Liberate Marijuana Now
© Phillip Knightley : May 28 2001 : home
Phillip Knightley certainly thinks so. He asks:
Have we lost the war on drugs?
Three years into the government's 10-year
strategy to fight drugs, the war is over. The
government lost. Not only is Britain awash with
drugs, but they are more affordable and more
easily available than ever before. The time has
come to face the fact that drugs have become
just another part of our leisure activity.

British kids spend as much on Ecstasy as the whole
nation spends on tea and coffee. Cocaine is
almost as freely available as alcohol and is nearly 
as popular. And it is not just the young, the trendy or
the socially deprived who are recreational drug users. 
Everyone's at it.

Just a cursory study of the backgrounds of
people mentioned in drug-related stories in the
national newspapers turned up the following
occupations: plumbers, photographers,
psychiatrists, doctors, receptionists, accountants,
actors, dancers, chefs, waiters, investment
bankers, PR executives, television producers,
models, footballers, airline cabin crew, policemen,
solicitors, barristers and journalists.

No one wants to admit any of this because the
subject is a political, emotional, religious, social
and economic minefield. No one even wants to
discuss the fact that the war is over and that we
need to consider what we do now.
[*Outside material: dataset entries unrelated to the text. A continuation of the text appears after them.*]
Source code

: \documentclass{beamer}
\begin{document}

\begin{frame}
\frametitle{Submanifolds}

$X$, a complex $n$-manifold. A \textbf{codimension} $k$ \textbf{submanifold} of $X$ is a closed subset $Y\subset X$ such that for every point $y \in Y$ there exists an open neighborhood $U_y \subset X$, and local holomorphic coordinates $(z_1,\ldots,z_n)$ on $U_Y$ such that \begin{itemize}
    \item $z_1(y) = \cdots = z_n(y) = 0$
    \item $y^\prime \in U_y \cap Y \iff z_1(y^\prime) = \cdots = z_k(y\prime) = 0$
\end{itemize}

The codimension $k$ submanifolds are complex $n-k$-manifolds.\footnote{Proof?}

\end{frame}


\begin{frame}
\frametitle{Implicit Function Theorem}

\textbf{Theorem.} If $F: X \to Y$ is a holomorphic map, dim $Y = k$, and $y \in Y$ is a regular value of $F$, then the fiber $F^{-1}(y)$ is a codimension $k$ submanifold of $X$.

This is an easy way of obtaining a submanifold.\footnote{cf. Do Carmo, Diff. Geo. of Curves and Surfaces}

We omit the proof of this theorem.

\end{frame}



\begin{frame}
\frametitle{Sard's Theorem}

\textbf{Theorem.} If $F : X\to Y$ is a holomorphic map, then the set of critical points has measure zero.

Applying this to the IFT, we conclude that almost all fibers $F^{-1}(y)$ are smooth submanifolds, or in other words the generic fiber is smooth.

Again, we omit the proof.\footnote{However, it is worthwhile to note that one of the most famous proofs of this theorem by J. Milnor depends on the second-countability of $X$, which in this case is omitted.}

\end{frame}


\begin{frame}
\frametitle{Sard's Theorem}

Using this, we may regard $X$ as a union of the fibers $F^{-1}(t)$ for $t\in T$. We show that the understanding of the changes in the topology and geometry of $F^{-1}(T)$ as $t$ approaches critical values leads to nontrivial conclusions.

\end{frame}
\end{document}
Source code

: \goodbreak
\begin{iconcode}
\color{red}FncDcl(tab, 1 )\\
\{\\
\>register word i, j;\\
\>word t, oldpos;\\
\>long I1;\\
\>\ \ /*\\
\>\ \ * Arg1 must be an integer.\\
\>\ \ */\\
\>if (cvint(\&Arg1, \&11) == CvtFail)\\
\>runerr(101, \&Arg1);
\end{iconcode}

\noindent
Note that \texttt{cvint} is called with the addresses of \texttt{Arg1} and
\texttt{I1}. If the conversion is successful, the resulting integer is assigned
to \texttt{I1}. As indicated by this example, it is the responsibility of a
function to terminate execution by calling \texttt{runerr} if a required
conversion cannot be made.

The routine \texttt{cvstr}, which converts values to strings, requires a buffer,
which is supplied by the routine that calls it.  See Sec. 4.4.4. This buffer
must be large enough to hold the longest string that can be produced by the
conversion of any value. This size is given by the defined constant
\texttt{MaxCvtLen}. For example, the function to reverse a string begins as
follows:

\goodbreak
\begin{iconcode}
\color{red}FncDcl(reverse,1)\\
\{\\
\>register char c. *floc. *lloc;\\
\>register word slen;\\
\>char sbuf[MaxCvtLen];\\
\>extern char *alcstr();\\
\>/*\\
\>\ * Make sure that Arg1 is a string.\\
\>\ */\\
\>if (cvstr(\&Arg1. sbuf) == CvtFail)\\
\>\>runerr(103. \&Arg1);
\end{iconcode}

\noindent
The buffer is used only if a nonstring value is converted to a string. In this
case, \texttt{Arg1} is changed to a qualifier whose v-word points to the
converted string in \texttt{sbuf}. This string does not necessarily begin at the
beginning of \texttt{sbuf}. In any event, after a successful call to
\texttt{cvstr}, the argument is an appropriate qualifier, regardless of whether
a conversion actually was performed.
This is
because accepting defeat would involve admitting
that the whole drugs war - both here and in
America - has been a sham. A strategy to bring
the drugs trade under control has always been
available, but this strategy is not acceptable in
the new global economic order.

If London and Washington were serious about
the drugs war they would hit the drugs barons
where it hurts - in their pockets. They could use
their powers to regulate banking and the
international electronic money transfer system to
halt the movement of illegal monies. But they
would also have to eliminate all off-shore banks
and tax havens as legitimate hide-outs for
capital.

But, of course, they cannot do that because
legitimate business in Britain and America does
not want the off-shore tax havens closed. The
hypocrisy of the drugs war is that Washington
and London say that they are waging war on
drugs when they know that there are more
important issues - namely banking and free
trade.

The accumulated profit from drugs, estimated at
$500 billion, sloshes around the world banking
system until it can be laundered, and the
money-laundering capital of the world is London.
True, the government has authorised the Bank of
England, the British Bankers' Association,
Customs and Excise, the Serious Fraud Office,
Scotland Yard, the City of London Police, the
Security Service and the Secret Intelligence
Service - all liaising through the National Criminal
Intelligence Service - to crack down on
drugs-money laundering. But where are the
10-year sentences for drug barons and the
financial services advisers who helped them wash
their money? Their absence is explained officially
as the difficulty in defining legally at what point
dirty money becomes clean.

But there is another, unofficial reason. City
institutions welcome the flood of drugs money
into Britain, arguing that it is safer for it to be
laundered and then go into legitimate financing
rather than move around unaccountably in the
black economy. And it's good business.

And here we are at the crux of why we lost the
drugs war - economics and the theory of the
market. Everyone underestimated the power of
the profit motive on the supply side and the
appeal of drugs on the demand side. All the
police, armies, secret services, prisons and
executions in the world cannot buck a market
where the tax-free profit on a kilo of cocaine is
20,000%. All the drugs education in the world
cannot overcome the fact that many people find
in drugs enormous pleasure and feel that the
state has no moral authority to deny them that
pleasure - even if there are health risks.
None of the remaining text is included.